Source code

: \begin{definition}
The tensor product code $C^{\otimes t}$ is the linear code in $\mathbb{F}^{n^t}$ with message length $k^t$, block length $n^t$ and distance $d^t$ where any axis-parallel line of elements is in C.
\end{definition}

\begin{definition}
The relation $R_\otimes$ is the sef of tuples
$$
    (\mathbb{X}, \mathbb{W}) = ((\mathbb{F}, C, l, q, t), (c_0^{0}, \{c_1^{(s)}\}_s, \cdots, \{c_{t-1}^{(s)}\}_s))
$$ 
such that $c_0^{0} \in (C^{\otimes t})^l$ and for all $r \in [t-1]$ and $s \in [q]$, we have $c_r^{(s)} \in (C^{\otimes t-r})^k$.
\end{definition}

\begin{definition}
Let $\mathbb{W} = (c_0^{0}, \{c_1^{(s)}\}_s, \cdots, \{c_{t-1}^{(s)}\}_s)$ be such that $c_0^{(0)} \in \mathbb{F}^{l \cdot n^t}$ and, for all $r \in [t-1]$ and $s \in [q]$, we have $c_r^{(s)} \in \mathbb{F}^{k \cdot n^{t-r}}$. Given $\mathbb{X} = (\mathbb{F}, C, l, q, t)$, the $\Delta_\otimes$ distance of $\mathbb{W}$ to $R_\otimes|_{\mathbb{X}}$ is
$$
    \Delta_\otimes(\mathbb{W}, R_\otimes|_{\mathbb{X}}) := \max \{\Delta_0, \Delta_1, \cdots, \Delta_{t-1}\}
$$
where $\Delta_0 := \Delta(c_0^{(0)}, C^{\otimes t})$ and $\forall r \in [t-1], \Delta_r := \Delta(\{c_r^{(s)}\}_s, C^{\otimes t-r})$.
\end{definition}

++++++++++++++++++++

WHAT YOU SHOULD DO
Go through the records above and repeat each one exactly.

EXERCISE RESPONSE
Source code

: \begin{definition}
The tensor product code $C^{\otimes t}$ is the linear code in $\mathbb{F}^{n^t}$ with message length $k^t$, block length $n^t$ and distance $d^t$ where any axis-parallel line of elements is in C.
\end{definition}

\begin{definition}
The relation $R_\otimes$ is the sef of tuples
$$
    (\mathbb{X}, \mathbb{W}) = ((\mathbb{F}, C, l, q, t), (c_0^{0}, \{c_1^{(s)}\}_s, \cdots, \{c_{t-1}^{(s)}\}_s))
$$ 
such that $c_0^{0} \in (C^{\otimes t})^l$ and for all $r \in [t-1]$ and $s \in [q]$, we have $c_r^{(s)} \in (C^{\otimes t-r})^k$.
\end{definition}

\begin{definition}
Let $\mathbb{W} = (c_0^{0}, \{c_1^{(s)}\}_s, \cdots, \{c_{t-1}^{(s)}\}_s)$ be such that $c_0^{(0)} \in \mathbb{F}^{l \cdot n^t}$ and, for all $r \in [t-1]$ and $s \in [q]$, we have $c_r^{(s)} \in \mathbb{F}^{k \cdot n^{t-r}}$. Given $\mathbb{X} = (\mathbb{F}, C, l, q, t)$, the $\Delta_\otimes$ distance of $\mathbb{W}$ to $R_\otimes|_{\mathbb{X}}$ is
$$
    \Delta_\otimes(\mathbb{W}, R_\otimes|_{\mathbb{X}}) := \max \{\Delta_0, \Delta_1, \cdots, \Delta_{t-1}\}
$$
where $\Delta_0 := \Delta(c_0^{(0)}, C^{\otimes t})$ and $\forall r \in [t-1], \Delta_r := \Delta(\{c_r^{(s)}\}_s, C^{\otimes t-r})$.
\end{definition}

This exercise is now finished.